- Associated Press - Thursday, October 2, 2014

PROVIDENCE, R.I. (AP) - A dam that supplies drinking water to roughly 60 percent of the state’s population could likely withstand an earthquake, according to an engineer from the University of Rhode Island.

Assistant Professor Aaron Bradshaw said he worried the soil underneath Rhode Island’s largest dam, the Gainer Memorial Dam at the Scituate Reservoir, was loose and potentially unstable. He performed the first seismic tests on the 88-year-old dam, using ground sensors to monitor vibrations traveling through the earth when the ground was struck. He said there were some pockets of loose soil but overall it was quite dense.

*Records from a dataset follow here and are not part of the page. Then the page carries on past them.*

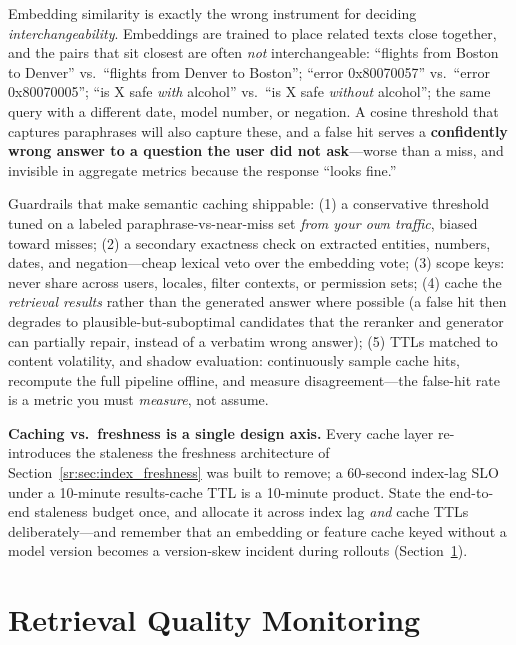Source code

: \begin{warningbox}[title={\small Warning: The Semantic-Cache False Hit}]
Embedding similarity is exactly the wrong instrument for deciding \textit{interchangeability}. Embeddings are trained to place related texts close together, and the pairs that sit closest are often \textit{not} interchangeable: ``flights from Boston to Denver'' vs.\ ``flights from Denver to Boston''; ``error 0x80070057'' vs.\ ``error 0x80070005''; ``is X safe \textit{with} alcohol'' vs.\ ``is X safe \textit{without} alcohol''; the same query with a different date, model number, or negation. A cosine threshold that captures paraphrases will also capture these, and a false hit serves a \textbf{confidently wrong answer to a question the user did not ask}---worse than a miss, and invisible in aggregate metrics because the response ``looks fine.''

Guardrails that make semantic caching shippable: (1) a conservative threshold tuned on a labeled paraphrase-vs-near-miss set \textit{from your own traffic}, biased toward misses; (2) a secondary exactness check on extracted entities, numbers, dates, and negation---cheap lexical veto over the embedding vote; (3) scope keys: never share across users, locales, filter contexts, or permission sets; (4) cache the \textit{retrieval results} rather than the generated answer where possible (a false hit then degrades to plausible-but-suboptimal candidates that the reranker and generator can partially repair, instead of a verbatim wrong answer); (5) TTLs matched to content volatility, and shadow evaluation: continuously sample cache hits, recompute the full pipeline offline, and measure disagreement---the false-hit rate is a metric you must \textit{measure}, not assume.
\end{warningbox}

\textbf{Caching vs.\ freshness is a single design axis.} Every cache layer re-introduces the staleness the freshness architecture of Section~\ref{sr:sec:index_freshness} was built to remove; a 60-second index-lag SLO under a 10-minute results-cache TTL is a 10-minute product. State the end-to-end staleness budget once, and allocate it across index lag \textit{and} cache TTLs deliberately---and remember that an embedding or feature cache keyed without a model version becomes a version-skew incident during rollouts (Section~\ref{sr:sec:monitoring}).

\section{Retrieval Quality Monitoring}
\label{sr:sec:monitoring}

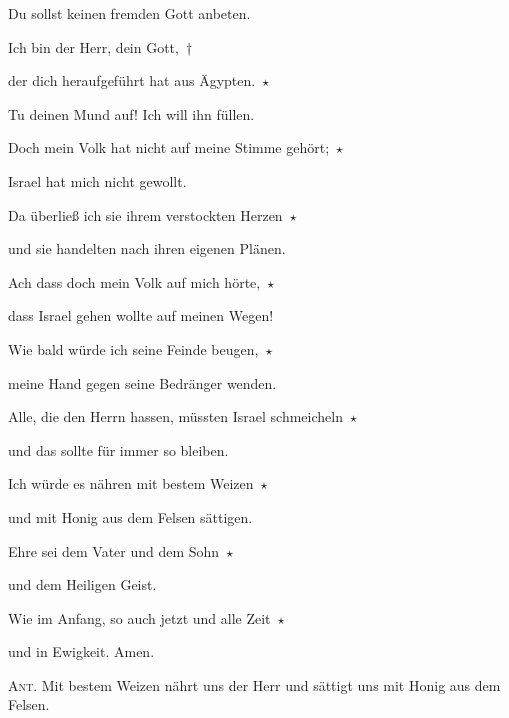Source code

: Du sollst keinen fremden Gott anbeten.

\noindent Ich bin der Herr, dein Gott,~†~\nopagebreak

der dich heraufgeführt hat aus Ägypten.~$\star$~\nopagebreak

Tu deinen Mund auf! Ich will ihn füllen.

\noindent Doch mein Volk hat nicht auf meine Stimme gehört;~$\star$~\nopagebreak

Israel hat mich nicht gewollt.

\noindent Da überließ ich sie ihrem verstockten Herzen~$\star$~\nopagebreak

und sie handelten nach ihren eigenen Plänen. 

\noindent Ach dass doch mein Volk auf mich hörte,~$\star$~\nopagebreak

dass Israel gehen wollte auf meinen Wegen!

\noindent Wie bald würde ich seine Feinde beugen,~$\star$~\nopagebreak

meine Hand gegen seine Bedränger wenden. 

\noindent Alle, die den Herrn hassen, müssten Israel schmeicheln~$\star$~\nopagebreak

und das sollte für immer so bleiben. 

\noindent Ich würde es nähren mit bestem Weizen~$\star$~\nopagebreak

und mit Honig aus dem Felsen sättigen.

\noindent Ehre sei dem Vater und dem Sohn~$\star$~\nopagebreak

und dem Heiligen Geist.

\noindent Wie im Anfang, so auch jetzt und alle Zeit~$\star$~\nopagebreak

und in Ewigkeit. Amen.

\vspace{10pt}

\noindent \textsc{Ant.} Mit bestem Weizen nährt uns der Herr und sättigt uns mit Honig aus dem Felsen.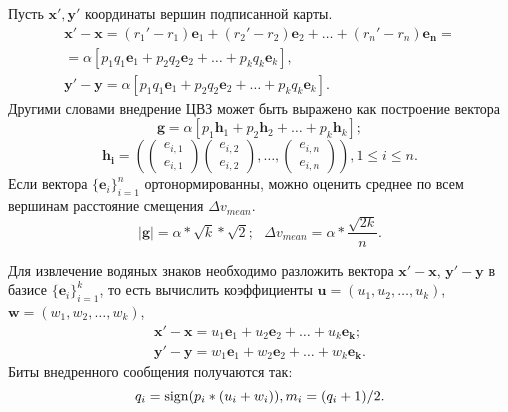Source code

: Пусть $\mathbf{x'}, \mathbf{y'}$ координаты вершин подписанной карты. 
\begin{eqnarray*}
  \mathbf{x'} - \mathbf{x} = (r_1' - r_1) \mathbf{e}_1 + (r_2' - r_2) \mathbf{e}_2 + \dots + (r_n' - r_n) \mathbf{e_n} = \\
  = \alpha \left[ p_1 q_1 \mathbf{e}_1 + p_2 q_2 \mathbf{e}_2 + \dots + p_k q_k \mathbf{e}_k \right], \\
  \mathbf{y'} - \mathbf{y} = \alpha \left[ p_1 q_1 \mathbf{e}_1 + p_2 q_2 \mathbf{e}_2 + \dots + p_k q_k \mathbf{e}_k \right]. 
\end{eqnarray*}
Другими словами внедрение ЦВЗ может быть выражено как построение вектора  
\begin{equation}
\label{formula:g}
 \mathbf{g} = \alpha \left[ p_1 \mathbf{h}_1 + p_2 \mathbf{h}_2 + \dots + p_k \mathbf{h}_k \right]; 
\end{equation}
$$ \mathbf{h_i} = \left( \begin{pmatrix} e_{i, 1} \\ e_{i, 1} \end{pmatrix} 
\begin{pmatrix} e_{i, 2} \\ e_{i, 2} \end{pmatrix}, \dots, \begin{pmatrix} e_{i, n} \\e_{i, n}  \end{pmatrix} 
\right), 1 \le i \le n. $$
Если вектора $\{\mathbf{e}_i\}_{i=1}^n$ ортонормированны, можно оценить среднее по всем вершинам расстояние 
смещения $\Delta v_{mean}$.
\begin{equation}
\label{formula:mean_displacement}
|\mathbf{g}| = \alpha * \sqrt {k} * \sqrt{2}; \mbox{      } \Delta v_{mean} = \alpha * \frac{\sqrt{2k}}{n}. 
\end{equation}

Для извлечение водяных знаков необходимо разложить вектора $\mathbf{x'} - \mathbf{x}$, 
$\mathbf{y'} - \mathbf{y}$ в базисе $\{\mathbf{e}_i\}_{i=1}^k$, то есть вычислить коэффициенты 
$\mathbf{u} = (u_1, u_2, \dots, u_k)$, $\mathbf{w} = (w_1, w_2, \dots, w_k)$, 
\begin{eqnarray*}
  \mathbf{x'} - \mathbf{x} = u_1 \mathbf{e}_1 + u_2 \mathbf{e}_2 + \dots + u_k \mathbf{e_k}; \\ 
  \mathbf{y'} - \mathbf{y} = w_1 \mathbf{e}_1 + w_2 \mathbf{e}_2 + \dots + w_k \mathbf{e_k}.  
\end{eqnarray*}
Биты внедренного сообщения получаются так:
$$q_i = \operatorname{sign}(p_i * (u_i + w_i)), m_i = (q_i + 1) / 2.$$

Bradshaw said his research shows the dam could likely withstand a magnitude 5 earthquake locally and a magnitude 6.8 earthquake about 70 miles away. But he said he still would like to test more soil around the 3,000-foot-long, 109-foot-high dam.

“We want to have resilient infrastructure,” he said. “There’s too much at stake.”

The Scituate Reservoir supplies water to about 600,000 people, said Peter LePage, a senior manager of engineering at the Providence Water Supply Board, which operates the dam.

A breach of the dam would jeopardize a major drinking water supply and potentially flood the communities along the river, he added.

LePage said the board routinely inspects the dam and its surrounding area but he’s glad the seismic tests were done because the data will be useful. He said he’s confident the dam will be structurally sound and safe for years to come.